_Task prompt_
Up to and including the line holding "## TCP 拥塞控制", write out the data exactly from its first line, but not the pictures.

Pictures paired with source code
·····

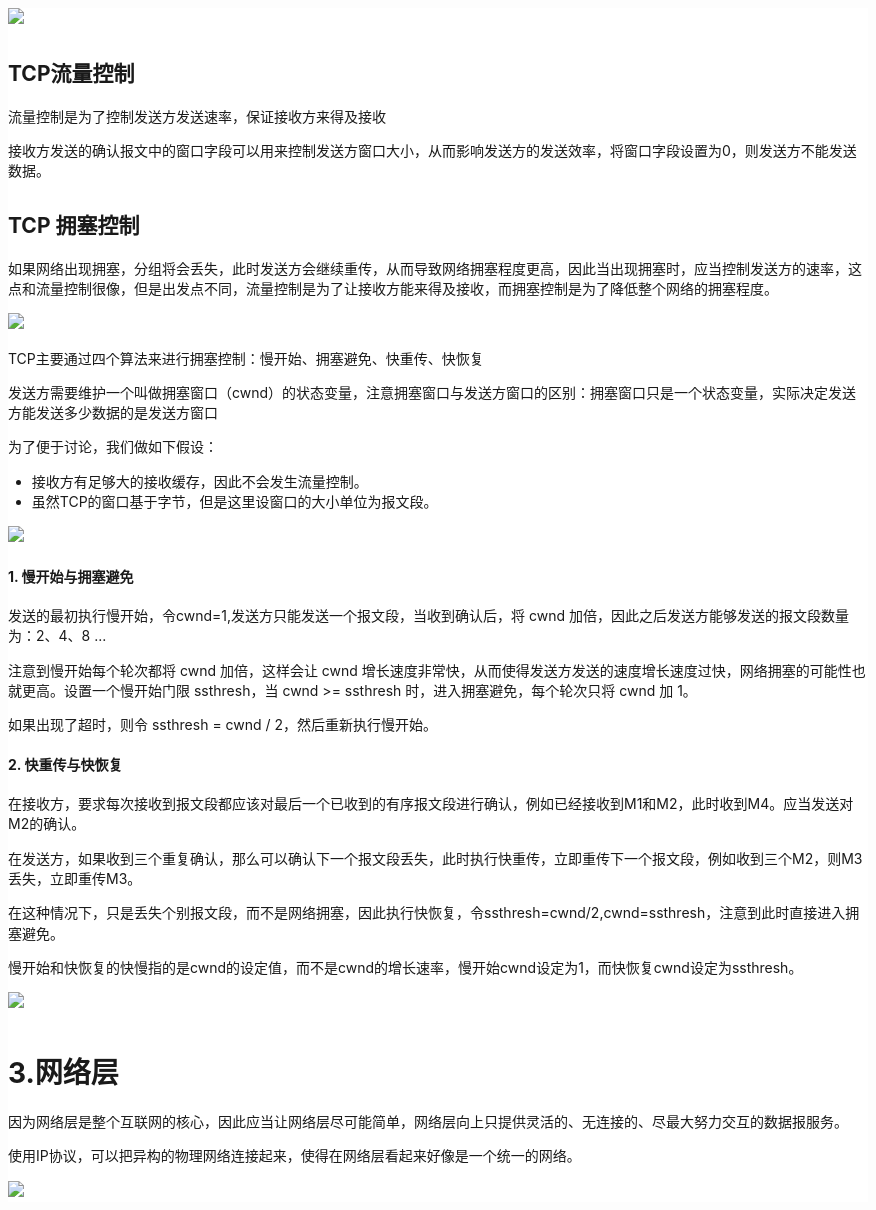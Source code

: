 ![](https://raw.githubusercontent.com/CyC2018/CS-Notes/master/notes/pics/a3253deb-8d21-40a1-aae4-7d178e4aa319.jpg)

## TCP流量控制

流量控制是为了控制发送方发送速率，保证接收方来得及接收

接收方发送的确认报文中的窗口字段可以用来控制发送方窗口大小，从而影响发送方的发送效率，将窗口字段设置为0，则发送方不能发送数据。

## TCP 拥塞控制

如果网络出现拥塞，分组将会丢失，此时发送方会继续重传，从而导致网络拥塞程度更高，因此当出现拥塞时，应当控制发送方的速率，这点和流量控制很像，但是出发点不同，流量控制是为了让接收方能来得及接收，而拥塞控制是为了降低整个网络的拥塞程度。

![](https://raw.githubusercontent.com/CyC2018/CS-Notes/master/notes/pics/51e2ed95-65b8-4ae9-8af3-65602d452a25.jpg)

TCP主要通过四个算法来进行拥塞控制：慢开始、拥塞避免、快重传、快恢复

发送方需要维护一个叫做拥塞窗口（cwnd）的状态变量，注意拥塞窗口与发送方窗口的区别：拥塞窗口只是一个状态变量，实际决定发送方能发送多少数据的是发送方窗口

为了便于讨论，我们做如下假设：

+ 接收方有足够大的接收缓存，因此不会发生流量控制。
+ 虽然TCP的窗口基于字节，但是这里设窗口的大小单位为报文段。

![](https://raw.githubusercontent.com/CyC2018/CS-Notes/master/notes/pics/910f613f-514f-4534-87dd-9b4699d59d31.png)

#### 1. 慢开始与拥塞避免

发送的最初执行慢开始，令cwnd=1,发送方只能发送一个报文段，当收到确认后，将 cwnd 加倍，因此之后发送方能够发送的报文段数量为：2、4、8 ...

注意到慢开始每个轮次都将 cwnd 加倍，这样会让 cwnd 增长速度非常快，从而使得发送方发送的速度增长速度过快，网络拥塞的可能性也就更高。设置一个慢开始门限 ssthresh，当 cwnd >= ssthresh 时，进入拥塞避免，每个轮次只将 cwnd 加 1。

如果出现了超时，则令 ssthresh = cwnd / 2，然后重新执行慢开始。

#### 2. 快重传与快恢复

在接收方，要求每次接收到报文段都应该对最后一个已收到的有序报文段进行确认，例如已经接收到M1和M2，此时收到M4。应当发送对M2的确认。

在发送方，如果收到三个重复确认，那么可以确认下一个报文段丢失，此时执行快重传，立即重传下一个报文段，例如收到三个M2，则M3丢失，立即重传M3。

在这种情况下，只是丢失个别报文段，而不是网络拥塞，因此执行快恢复，令ssthresh=cwnd/2,cwnd=ssthresh，注意到此时直接进入拥塞避免。

慢开始和快恢复的快慢指的是cwnd的设定值，而不是cwnd的增长速率，慢开始cwnd设定为1，而快恢复cwnd设定为ssthresh。

![](https://raw.githubusercontent.com/CyC2018/CS-Notes/master/notes/pics/f61b5419-c94a-4df1-8d4d-aed9ae8cc6d5.png)


# 3.网络层

因为网络层是整个互联网的核心，因此应当让网络层尽可能简单，网络层向上只提供灵活的、无连接的、尽最大努力交互的数据报服务。

使用IP协议，可以把异构的物理网络连接起来，使得在网络层看起来好像是一个统一的网络。


![](https://raw.githubusercontent.com/CyC2018/CS-Notes/master/notes/pics/8d779ab7-ffcc-47c6-90ec-ede8260b2368.png)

·····

_Result_
Source code

: ![](https://raw.githubusercontent.com/CyC2018/CS-Notes/master/notes/pics/a3253deb-8d21-40a1-aae4-7d178e4aa319.jpg)

## TCP流量控制

流量控制是为了控制发送方发送速率，保证接收方来得及接收

接收方发送的确认报文中的窗口字段可以用来控制发送方窗口大小，从而影响发送方的发送效率，将窗口字段设置为0，则发送方不能发送数据。

## TCP 拥塞控制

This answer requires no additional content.